「帰りなんいざ」とは云うものの
帰去来兮 帰りなんいざ
田園将蕪胡不帰 田園将に蕪(あ)れなんとする胡(なん)ぞ帰らざる
既自以心為形役 既に自ら心を以て形の役と為す
奚惆悵而獨悲 奚(なん)ぞ 惆悵(ちゅうちょう)として独り悲しまん
悟已往之不諌 已往(いおう)の諫められざるを悟り
知來 者之可追 来者の追うべきを知る
実迷塗其未遠 実に途(みち)に迷うこと其れ未だ遠からず
覺今是而昨非 今の是(ぜ)にして昨の非なるを覚る
舟揺揺以軽(風+易) 舟は揺揺(ようよう)として以て軽くあがり
風飃飃而吹衣 風は 飃飃(ひょうひょう)として衣を吹く
問征夫以前路 征夫(せいふ)に問うに前路を以てし
恨晨光之熹微 晨光(しんこう)の 熹微(きび)なるを恨む
この漢詩の全文や訳文については、「 帰去来兮 」を参照のこと。
せっかくなので、この漢詩の末尾だけ示しておく:
臨清流而賦詩 聊乗化以帰尽 楽夫天命復奚疑
訳は、上掲サイトに依れば、「 このようにして、自然の変化にま かせて、歳後には生命も尽きて終わりたい。そして古人が教えたように、あの天の 命じた自分の当然の在り方を楽しんで、またどうして疑うか、信じて安んじて生き て行くことにしよう 」である。

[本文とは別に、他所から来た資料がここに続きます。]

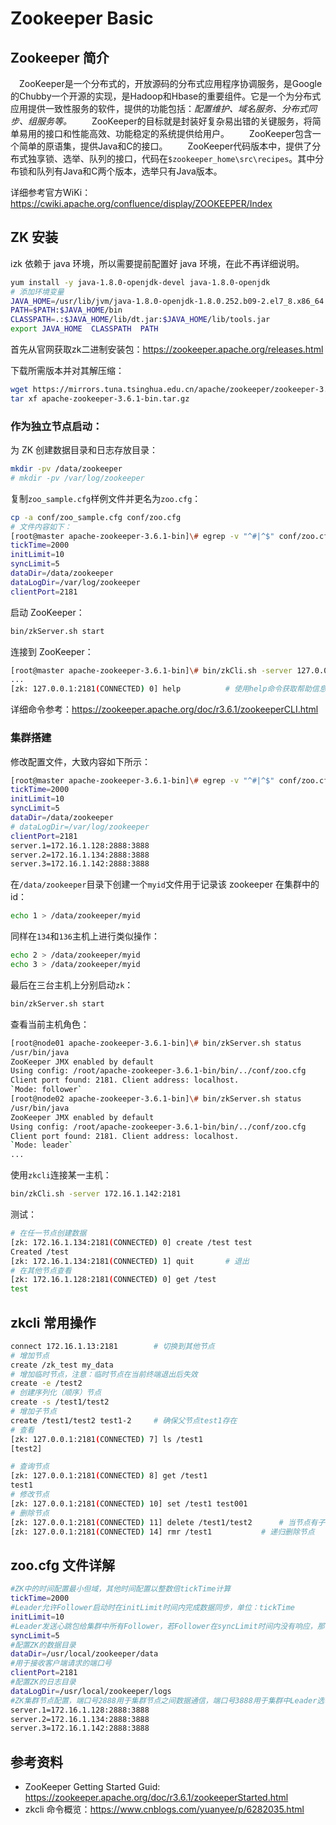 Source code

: # Zookeeper Basic 

## Zookeeper 简介

　ZooKeeper是一个分布式的，开放源码的分布式应用程序协调服务，是Google的Chubby一个开源的实现，是Hadoop和Hbase的重要组件。它是一个为分布式应用提供一致性服务的软件，提供的功能包括：*配置维护、域名服务、分布式同步、组服务等。*
　　ZooKeeper的目标就是封装好复杂易出错的关键服务，将简单易用的接口和性能高效、功能稳定的系统提供给用户。
　　ZooKeeper包含一个简单的原语集，提供Java和C的接口。
　　ZooKeeper代码版本中，提供了分布式独享锁、选举、队列的接口，代码在`$zookeeper_home\src\recipes`。其中分布锁和队列有Java和C两个版本，选举只有Java版本。

详细参考官方WiKi：https://cwiki.apache.org/confluence/display/ZOOKEEPER/Index

## ZK 安装

:information_source:zk 依赖于 java 环境，所以需要提前配置好 java 环境，在此不再详细说明。

```bash
yum install -y java-1.8.0-openjdk-devel java-1.8.0-openjdk
# 添加环境变量
JAVA_HOME=/usr/lib/jvm/java-1.8.0-openjdk-1.8.0.252.b09-2.el7_8.x86_64
PATH=$PATH:$JAVA_HOME/bin
CLASSPATH=.:$JAVA_HOME/lib/dt.jar:$JAVA_HOME/lib/tools.jar
export JAVA_HOME  CLASSPATH  PATH 
```

首先从官网获取zk二进制安装包：https://zookeeper.apache.org/releases.html

下载所需版本并对其解压缩：

```bash
wget https://mirrors.tuna.tsinghua.edu.cn/apache/zookeeper/zookeeper-3.6.1/apache-zookeeper-3.6.1-bin.tar.gz
tar xf apache-zookeeper-3.6.1-bin.tar.gz
```

### 作为独立节点启动：

为 ZK 创建数据目录和日志存放目录：

```bash
mkdir -pv /data/zookeeper
# mkdir -pv /var/log/zookeeper
```

复制`zoo_sample.cfg`样例文件并更名为`zoo.cfg`：

```bash
cp -a conf/zoo_sample.cfg conf/zoo.cfg
# 文件内容如下：
[root@master apache-zookeeper-3.6.1-bin]\# egrep -v "^#|^$" conf/zoo.cfg
tickTime=2000
initLimit=10
syncLimit=5
dataDir=/data/zookeeper
dataLogDir=/var/log/zookeeper
clientPort=2181
```

启动 ZooKeeper：

```bash
bin/zkServer.sh start
```

连接到 ZooKeeper：

```bash
[root@master apache-zookeeper-3.6.1-bin]\# bin/zkCli.sh -server 127.0.0.1:2181
...
[zk: 127.0.0.1:2181(CONNECTED) 0] help			# 使用help命令获取帮助信息
```

详细命令参考：https://zookeeper.apache.org/doc/r3.6.1/zookeeperCLI.html

### 集群搭建

修改配置文件，大致内容如下所示：

```bash
[root@master apache-zookeeper-3.6.1-bin]\# egrep -v "^#|^$" conf/zoo.cfg
tickTime=2000
initLimit=10
syncLimit=5
dataDir=/data/zookeeper
# dataLogDir=/var/log/zookeeper
clientPort=2181
server.1=172.16.1.128:2888:3888
server.2=172.16.1.134:2888:3888
server.3=172.16.1.142:2888:3888
```

在`/data/zookeeper`目录下创建一个`myid`文件用于记录该 zookeeper 在集群中的id：

```bash
echo 1 > /data/zookeeper/myid
```

同样在`134`和`136`主机上进行类似操作：

```bash
echo 2 > /data/zookeeper/myid
echo 3 > /data/zookeeper/myid
```

最后在三台主机上分别启动`zk`：

```bash
bin/zkServer.sh start
```

查看当前主机角色：

```bash
[root@node01 apache-zookeeper-3.6.1-bin]\# bin/zkServer.sh status
/usr/bin/java
ZooKeeper JMX enabled by default
Using config: /root/apache-zookeeper-3.6.1-bin/bin/../conf/zoo.cfg
Client port found: 2181. Client address: localhost.
`Mode: follower`
[root@node02 apache-zookeeper-3.6.1-bin]\# bin/zkServer.sh status
/usr/bin/java
ZooKeeper JMX enabled by default
Using config: /root/apache-zookeeper-3.6.1-bin/bin/../conf/zoo.cfg
Client port found: 2181. Client address: localhost.
`Mode: leader`
...
```

使用`zkcli`连接某一主机：

```bash
bin/zkCli.sh -server 172.16.1.142:2181
```

测试：

```bash
# 在任一节点创建数据
[zk: 172.16.1.134:2181(CONNECTED) 0] create /test test
Created /test
[zk: 172.16.1.134:2181(CONNECTED) 1] quit		# 退出
# 在其他节点查看
[zk: 172.16.1.128:2181(CONNECTED) 0] get /test
test
```

## zkcli 常用操作

```bash
connect 172.16.1.13:2181		# 切换到其他节点
# 增加节点
create /zk_test my_data
# 增加临时节点，注意：临时节点在当前终端退出后失效
create -e /test2
# 创建序列化（顺序）节点
create -s /test1/test2
# 增加子节点
create /test1/test2 test1-2		# 确保父节点test1存在
# 查看
[zk: 127.0.0.1:2181(CONNECTED) 7] ls /test1
[test2]

# 查询节点
[zk: 127.0.0.1:2181(CONNECTED) 8] get /test1
test1
# 修改节点
[zk: 127.0.0.1:2181(CONNECTED) 10] set /test1 test001
# 删除节点
[zk: 127.0.0.1:2181(CONNECTED) 11] delete /test1/test2		# 当节点有子节点时，不能删除节点
[zk: 127.0.0.1:2181(CONNECTED) 14] rmr /test1			# 递归删除节点
```

## zoo.cfg 文件详解

```bash
#ZK中的时间配置最小但域，其他时间配置以整数倍tickTime计算
tickTime=2000
#Leader允许Follower启动时在initLimit时间内完成数据同步，单位：tickTime
initLimit=10
#Leader发送心跳包给集群中所有Follower，若Follower在syncLimit时间内没有响应，那么Leader就认为该follower已经挂掉了，单位：tickTime
syncLimit=5
#配置ZK的数据目录
dataDir=/usr/local/zookeeper/data
#用于接收客户端请求的端口号
clientPort=2181
#配置ZK的日志目录
dataLogDir=/usr/local/zookeeper/logs
#ZK集群节点配置，端口号2888用于集群节点之间数据通信，端口号3888用于集群中Leader选举
server.1=172.16.1.128:2888:3888
server.2=172.16.1.134:2888:3888
server.3=172.16.1.142:2888:3888
```



## 参考资料

* ZooKeeper Getting Started Guid: https://zookeeper.apache.org/doc/r3.6.1/zookeeperStarted.html
* zkcli 命令概览：https://www.cnblogs.com/yuanyee/p/6282035.html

福島原発で放射能に汚染され、立ち入り禁止となった人々。
徐々にだが、一時帰宅が許されたりしている。
ホントに一時的であっても、帰宅していいのか、疑問なきとしないのだが。
それはさておき、話の脈絡を度外視して、この漢詩を読み返してみた。
こんな形で味わうとは夢にも思わなかったが。
ちなみに、与謝蕪村の「蕪村」は、この漢詩から採っている。